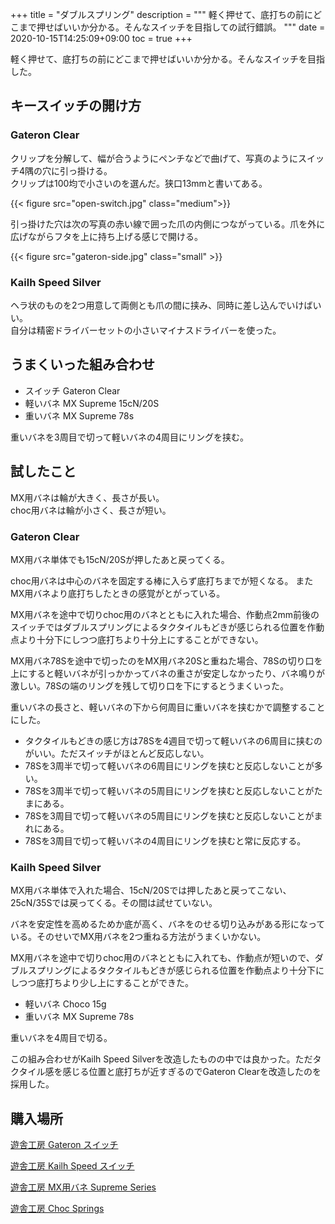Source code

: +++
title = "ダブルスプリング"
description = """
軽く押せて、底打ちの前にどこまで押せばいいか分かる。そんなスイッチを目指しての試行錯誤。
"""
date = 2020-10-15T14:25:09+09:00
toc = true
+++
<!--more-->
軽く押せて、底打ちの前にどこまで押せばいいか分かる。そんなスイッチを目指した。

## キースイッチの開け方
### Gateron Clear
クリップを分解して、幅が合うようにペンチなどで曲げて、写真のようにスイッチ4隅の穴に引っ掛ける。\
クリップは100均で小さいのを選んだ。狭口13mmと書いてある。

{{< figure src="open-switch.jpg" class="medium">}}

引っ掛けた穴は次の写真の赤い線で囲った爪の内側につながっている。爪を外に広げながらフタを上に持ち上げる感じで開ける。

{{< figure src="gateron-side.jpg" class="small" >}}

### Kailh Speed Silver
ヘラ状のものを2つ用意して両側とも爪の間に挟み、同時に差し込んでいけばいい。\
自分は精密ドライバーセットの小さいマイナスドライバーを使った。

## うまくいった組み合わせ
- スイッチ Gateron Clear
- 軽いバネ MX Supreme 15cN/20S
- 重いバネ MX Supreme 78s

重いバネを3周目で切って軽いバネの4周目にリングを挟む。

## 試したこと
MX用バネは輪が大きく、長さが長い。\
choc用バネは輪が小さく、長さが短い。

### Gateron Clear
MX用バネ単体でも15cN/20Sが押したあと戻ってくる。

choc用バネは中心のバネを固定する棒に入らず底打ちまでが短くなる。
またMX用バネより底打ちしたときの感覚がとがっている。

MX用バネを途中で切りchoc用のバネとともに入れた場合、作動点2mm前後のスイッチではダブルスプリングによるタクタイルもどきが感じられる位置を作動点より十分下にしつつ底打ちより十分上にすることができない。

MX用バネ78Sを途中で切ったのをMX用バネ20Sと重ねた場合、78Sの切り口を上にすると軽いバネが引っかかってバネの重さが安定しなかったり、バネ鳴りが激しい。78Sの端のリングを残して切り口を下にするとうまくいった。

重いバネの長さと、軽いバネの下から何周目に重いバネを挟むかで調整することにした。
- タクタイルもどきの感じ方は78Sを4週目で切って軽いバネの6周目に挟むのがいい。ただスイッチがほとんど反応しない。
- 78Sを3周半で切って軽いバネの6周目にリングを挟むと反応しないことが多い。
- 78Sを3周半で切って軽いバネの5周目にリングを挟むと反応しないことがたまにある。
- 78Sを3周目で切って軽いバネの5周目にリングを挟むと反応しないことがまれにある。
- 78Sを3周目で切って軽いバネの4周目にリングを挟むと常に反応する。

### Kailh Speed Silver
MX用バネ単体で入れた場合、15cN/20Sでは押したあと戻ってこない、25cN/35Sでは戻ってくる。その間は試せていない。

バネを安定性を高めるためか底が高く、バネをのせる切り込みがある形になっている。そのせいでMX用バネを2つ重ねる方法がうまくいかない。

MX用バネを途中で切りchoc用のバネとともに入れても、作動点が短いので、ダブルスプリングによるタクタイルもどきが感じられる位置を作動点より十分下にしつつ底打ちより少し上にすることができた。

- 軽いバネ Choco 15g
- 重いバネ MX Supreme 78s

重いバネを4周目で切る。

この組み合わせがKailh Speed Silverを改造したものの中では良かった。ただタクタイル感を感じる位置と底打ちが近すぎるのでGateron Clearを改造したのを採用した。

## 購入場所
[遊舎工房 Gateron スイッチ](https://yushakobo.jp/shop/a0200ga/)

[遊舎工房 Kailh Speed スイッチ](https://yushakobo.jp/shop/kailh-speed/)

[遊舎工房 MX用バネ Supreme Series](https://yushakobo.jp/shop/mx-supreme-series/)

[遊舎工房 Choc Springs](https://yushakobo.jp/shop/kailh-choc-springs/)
• • • •
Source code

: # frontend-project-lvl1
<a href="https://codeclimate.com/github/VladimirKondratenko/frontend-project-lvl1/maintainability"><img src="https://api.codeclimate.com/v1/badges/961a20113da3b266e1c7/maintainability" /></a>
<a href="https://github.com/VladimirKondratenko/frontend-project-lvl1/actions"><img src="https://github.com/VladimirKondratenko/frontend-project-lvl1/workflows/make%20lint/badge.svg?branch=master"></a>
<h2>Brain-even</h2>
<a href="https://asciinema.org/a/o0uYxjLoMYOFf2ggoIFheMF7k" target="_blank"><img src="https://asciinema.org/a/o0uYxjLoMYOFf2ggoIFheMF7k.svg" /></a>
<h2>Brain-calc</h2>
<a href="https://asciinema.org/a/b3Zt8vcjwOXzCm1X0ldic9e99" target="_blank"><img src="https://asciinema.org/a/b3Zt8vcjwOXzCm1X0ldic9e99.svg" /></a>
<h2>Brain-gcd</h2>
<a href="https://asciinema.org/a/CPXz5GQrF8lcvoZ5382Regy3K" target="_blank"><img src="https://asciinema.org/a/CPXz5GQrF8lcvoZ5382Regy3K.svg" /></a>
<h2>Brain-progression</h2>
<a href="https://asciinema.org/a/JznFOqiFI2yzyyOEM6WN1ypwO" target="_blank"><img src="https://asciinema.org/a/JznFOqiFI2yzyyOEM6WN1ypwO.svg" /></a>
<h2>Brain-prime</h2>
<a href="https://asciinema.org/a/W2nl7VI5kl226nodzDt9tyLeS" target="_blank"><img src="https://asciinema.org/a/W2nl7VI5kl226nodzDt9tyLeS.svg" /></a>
• • • •
- Prompt:
Which lines above hold the string "Brain"? Please copy all of them.

- The completed task:
<h2>Brain-even</h2>
<h2>Brain-calc</h2>
<h2>Brain-gcd</h2>
<h2>Brain-progression</h2>
<h2>Brain-prime</h2>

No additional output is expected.